Saulius Skvernelis (born 23 July 1970) is a Lithuanian politician who served as prime minister of Lithuania between 2016 and 2020. He is currently a member of the Seimas. Previously he served as police commissioner, and was Minister of the Interior from 2014 to 2016. His premiership included creation of Child benefit, wage and pensions increase and income tax cuts. Skvernelis Cabinet teachers pay reform led to the biggest teachers strike in Lithuania's history. His Government had also introduced measures that reduced freedom of press.
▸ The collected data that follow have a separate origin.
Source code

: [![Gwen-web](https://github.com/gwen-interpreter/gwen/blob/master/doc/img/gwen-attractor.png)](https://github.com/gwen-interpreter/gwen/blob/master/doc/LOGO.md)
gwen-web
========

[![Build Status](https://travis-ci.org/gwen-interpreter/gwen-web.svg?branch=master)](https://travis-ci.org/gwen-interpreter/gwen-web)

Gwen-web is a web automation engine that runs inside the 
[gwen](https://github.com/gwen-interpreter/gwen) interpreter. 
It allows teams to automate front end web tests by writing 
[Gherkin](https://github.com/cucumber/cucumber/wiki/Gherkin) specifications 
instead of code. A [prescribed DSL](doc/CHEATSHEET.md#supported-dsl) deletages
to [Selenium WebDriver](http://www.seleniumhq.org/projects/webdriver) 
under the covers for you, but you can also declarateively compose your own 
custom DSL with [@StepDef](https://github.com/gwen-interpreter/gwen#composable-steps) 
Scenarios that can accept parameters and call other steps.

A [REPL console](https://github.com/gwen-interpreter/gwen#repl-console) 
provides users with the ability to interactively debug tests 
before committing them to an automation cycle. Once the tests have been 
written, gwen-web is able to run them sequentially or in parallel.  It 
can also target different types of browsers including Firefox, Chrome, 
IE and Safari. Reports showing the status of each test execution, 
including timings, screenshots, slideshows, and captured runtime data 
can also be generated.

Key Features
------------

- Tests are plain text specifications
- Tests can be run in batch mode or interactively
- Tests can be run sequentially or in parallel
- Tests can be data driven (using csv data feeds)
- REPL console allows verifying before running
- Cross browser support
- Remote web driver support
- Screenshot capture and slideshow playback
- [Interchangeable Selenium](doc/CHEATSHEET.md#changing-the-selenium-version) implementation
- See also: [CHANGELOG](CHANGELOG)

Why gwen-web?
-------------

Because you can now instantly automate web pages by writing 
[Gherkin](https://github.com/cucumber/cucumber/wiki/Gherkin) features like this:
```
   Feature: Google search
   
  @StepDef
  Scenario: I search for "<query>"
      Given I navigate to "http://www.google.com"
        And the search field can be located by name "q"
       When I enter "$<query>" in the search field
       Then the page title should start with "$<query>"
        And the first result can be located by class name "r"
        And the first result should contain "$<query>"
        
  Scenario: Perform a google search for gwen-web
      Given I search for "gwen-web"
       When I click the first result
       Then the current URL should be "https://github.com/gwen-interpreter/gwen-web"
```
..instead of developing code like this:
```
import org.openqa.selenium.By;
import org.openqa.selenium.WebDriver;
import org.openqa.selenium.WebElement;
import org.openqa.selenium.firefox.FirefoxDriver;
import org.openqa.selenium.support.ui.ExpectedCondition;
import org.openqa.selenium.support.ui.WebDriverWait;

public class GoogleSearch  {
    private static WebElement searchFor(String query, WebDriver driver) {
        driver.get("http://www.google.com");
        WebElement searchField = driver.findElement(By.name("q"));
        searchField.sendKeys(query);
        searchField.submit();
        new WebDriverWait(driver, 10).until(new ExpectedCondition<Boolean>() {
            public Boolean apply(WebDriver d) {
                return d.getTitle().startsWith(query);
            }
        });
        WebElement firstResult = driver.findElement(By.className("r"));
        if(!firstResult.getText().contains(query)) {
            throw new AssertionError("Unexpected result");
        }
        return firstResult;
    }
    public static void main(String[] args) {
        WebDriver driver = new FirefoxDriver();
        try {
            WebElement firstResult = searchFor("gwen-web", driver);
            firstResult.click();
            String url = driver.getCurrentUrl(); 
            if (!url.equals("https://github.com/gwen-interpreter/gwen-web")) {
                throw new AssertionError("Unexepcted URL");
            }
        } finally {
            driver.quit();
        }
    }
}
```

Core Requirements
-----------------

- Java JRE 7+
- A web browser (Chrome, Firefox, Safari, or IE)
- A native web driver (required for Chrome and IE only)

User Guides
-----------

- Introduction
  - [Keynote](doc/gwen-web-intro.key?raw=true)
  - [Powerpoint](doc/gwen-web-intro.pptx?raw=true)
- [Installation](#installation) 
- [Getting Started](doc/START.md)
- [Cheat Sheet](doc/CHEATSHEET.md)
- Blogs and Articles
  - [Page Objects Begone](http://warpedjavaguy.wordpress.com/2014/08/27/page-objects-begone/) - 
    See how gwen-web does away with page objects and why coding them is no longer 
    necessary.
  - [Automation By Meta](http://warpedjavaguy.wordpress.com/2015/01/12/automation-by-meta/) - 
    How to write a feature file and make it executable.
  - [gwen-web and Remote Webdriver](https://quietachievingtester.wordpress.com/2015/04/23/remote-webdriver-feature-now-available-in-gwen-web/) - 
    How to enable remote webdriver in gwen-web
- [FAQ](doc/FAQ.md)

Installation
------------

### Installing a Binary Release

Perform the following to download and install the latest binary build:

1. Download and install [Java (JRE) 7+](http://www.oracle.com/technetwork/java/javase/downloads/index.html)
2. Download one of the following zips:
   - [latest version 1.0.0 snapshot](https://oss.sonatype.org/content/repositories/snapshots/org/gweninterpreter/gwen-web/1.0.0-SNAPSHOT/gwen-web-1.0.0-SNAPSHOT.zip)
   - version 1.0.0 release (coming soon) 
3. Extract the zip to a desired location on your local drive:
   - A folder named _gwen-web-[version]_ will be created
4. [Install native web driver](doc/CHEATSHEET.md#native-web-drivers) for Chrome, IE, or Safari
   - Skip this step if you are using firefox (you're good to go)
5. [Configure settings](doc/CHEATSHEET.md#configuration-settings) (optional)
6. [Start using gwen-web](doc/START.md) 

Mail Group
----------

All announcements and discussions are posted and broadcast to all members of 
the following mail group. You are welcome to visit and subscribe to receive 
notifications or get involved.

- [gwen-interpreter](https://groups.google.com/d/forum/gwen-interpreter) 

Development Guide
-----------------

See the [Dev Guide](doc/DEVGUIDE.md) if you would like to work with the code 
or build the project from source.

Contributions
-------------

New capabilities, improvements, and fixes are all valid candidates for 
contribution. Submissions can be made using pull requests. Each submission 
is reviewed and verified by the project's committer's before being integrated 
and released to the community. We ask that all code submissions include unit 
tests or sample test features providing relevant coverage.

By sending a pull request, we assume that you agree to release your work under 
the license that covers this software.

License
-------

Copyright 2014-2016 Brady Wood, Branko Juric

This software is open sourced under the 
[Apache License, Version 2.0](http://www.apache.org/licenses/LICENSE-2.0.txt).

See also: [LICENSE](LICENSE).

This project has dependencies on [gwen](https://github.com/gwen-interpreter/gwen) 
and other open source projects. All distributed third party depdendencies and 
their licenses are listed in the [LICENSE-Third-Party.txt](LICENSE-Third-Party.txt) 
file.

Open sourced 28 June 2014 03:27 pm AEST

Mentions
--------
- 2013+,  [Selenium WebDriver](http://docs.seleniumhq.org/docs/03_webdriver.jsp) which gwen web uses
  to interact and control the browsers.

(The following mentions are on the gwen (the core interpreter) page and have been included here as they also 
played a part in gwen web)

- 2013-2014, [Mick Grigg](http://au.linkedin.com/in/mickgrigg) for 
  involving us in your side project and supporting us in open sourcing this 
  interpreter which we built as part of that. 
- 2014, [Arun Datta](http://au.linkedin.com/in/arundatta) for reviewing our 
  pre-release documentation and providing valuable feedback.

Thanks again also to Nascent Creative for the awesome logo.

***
Skvernelis is considered of being pragmatic politician (opportunist by his critics) who doesn't have a clear political ideology.

Education and work 
Born in Kaunas, Skvernelis graduated from the Vilnius Technical University in 1994 and started working at the Lithuania Police Academy.
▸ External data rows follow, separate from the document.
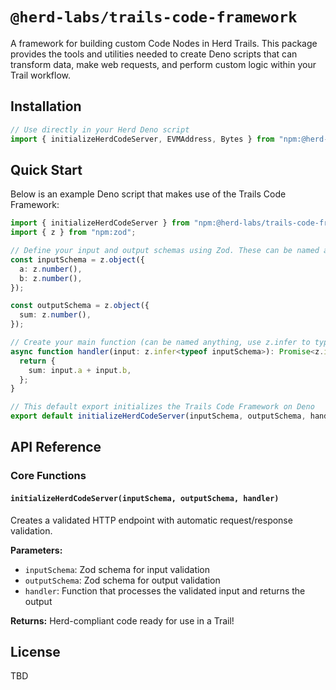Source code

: # `@herd-labs/trails-code-framework`

A framework for building custom Code Nodes in Herd Trails. This package provides the tools and utilities needed to create Deno scripts that can transform data, make web requests, and perform custom logic within your Trail workflow.

## Installation

```typescript
// Use directly in your Herd Deno script
import { initializeHerdCodeServer, EVMAddress, Bytes } from "npm:@herd-labs/trails-code-framework";
```

## Quick Start
Below is an example Deno script that makes use of the Trails Code Framework:

```typescript
import { initializeHerdCodeServer } from "npm:@herd-labs/trails-code-framework";
import { z } from "npm:zod";

// Define your input and output schemas using Zod. These can be named anything, we currently do not support arrays or nested objects (tuples).
const inputSchema = z.object({
  a: z.number(),
  b: z.number(),
});

const outputSchema = z.object({
  sum: z.number(),
});

// Create your main function (can be named anything, use z.infer to type your inputs/outputs)
async function handler(input: z.infer<typeof inputSchema>): Promise<z.infer<typeof outputSchema>> {
  return {
    sum: input.a + input.b,
  };
}

// This default export initializes the Trails Code Framework on Deno
export default initializeHerdCodeServer(inputSchema, outputSchema, handler);
```

## API Reference

### Core Functions

#### `initializeHerdCodeServer(inputSchema, outputSchema, handler)`

Creates a validated HTTP endpoint with automatic request/response validation.

**Parameters:**
- `inputSchema`: Zod schema for input validation
- `outputSchema`: Zod schema for output validation
- `handler`: Function that processes the validated input and returns the output

**Returns:** Herd-compliant code ready for use in a Trail!

## License

TBD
In 1998, Skvernelis started his career in the Lithuanian law enforcement system, working as a traffic police inspector in Trakai District Municipality. Gradually rising through the ranks, he became the general commissioner of the Lithuanian police on 7 March 2011.

General Commissioner 
On 25 February 2011, Skvernelis was assigned as the General Commissioner of Police of Lithuania. He was heavily criticised in 2012, while implementing court ruling, police transferred a girl back to the custody of her biological mother with the help of 240 police officers. Earlier the girl had been testifying against the mother in a pedophilia case, which created big tensions in the society.

Political career 
On 5 November 2014, President Dalia Grybauskaitė appointed Skvernelis as Minister of the Interior, with the Seimas confirming the appointment on 11 November. Skvernelis replaced Dailis Alfonsas Barakauskas in the role. He was nominated for the position by Order and Justice, which was part of the ruling coalition, despite not being a member of the party.

During 2015 and 2016, Skvernelis became one of the most popular politicians in Lithuania. In March 2016, Skvernelis announced he would participate in the October 2016 elections to the Seimas on the electoral list of Lithuanian Farmers and Greens Union, a party with only one seat in the outgoing parliament. As a result, he was forced to resign as the Minister of the Interior, to be replaced by Tomas Žilinskas.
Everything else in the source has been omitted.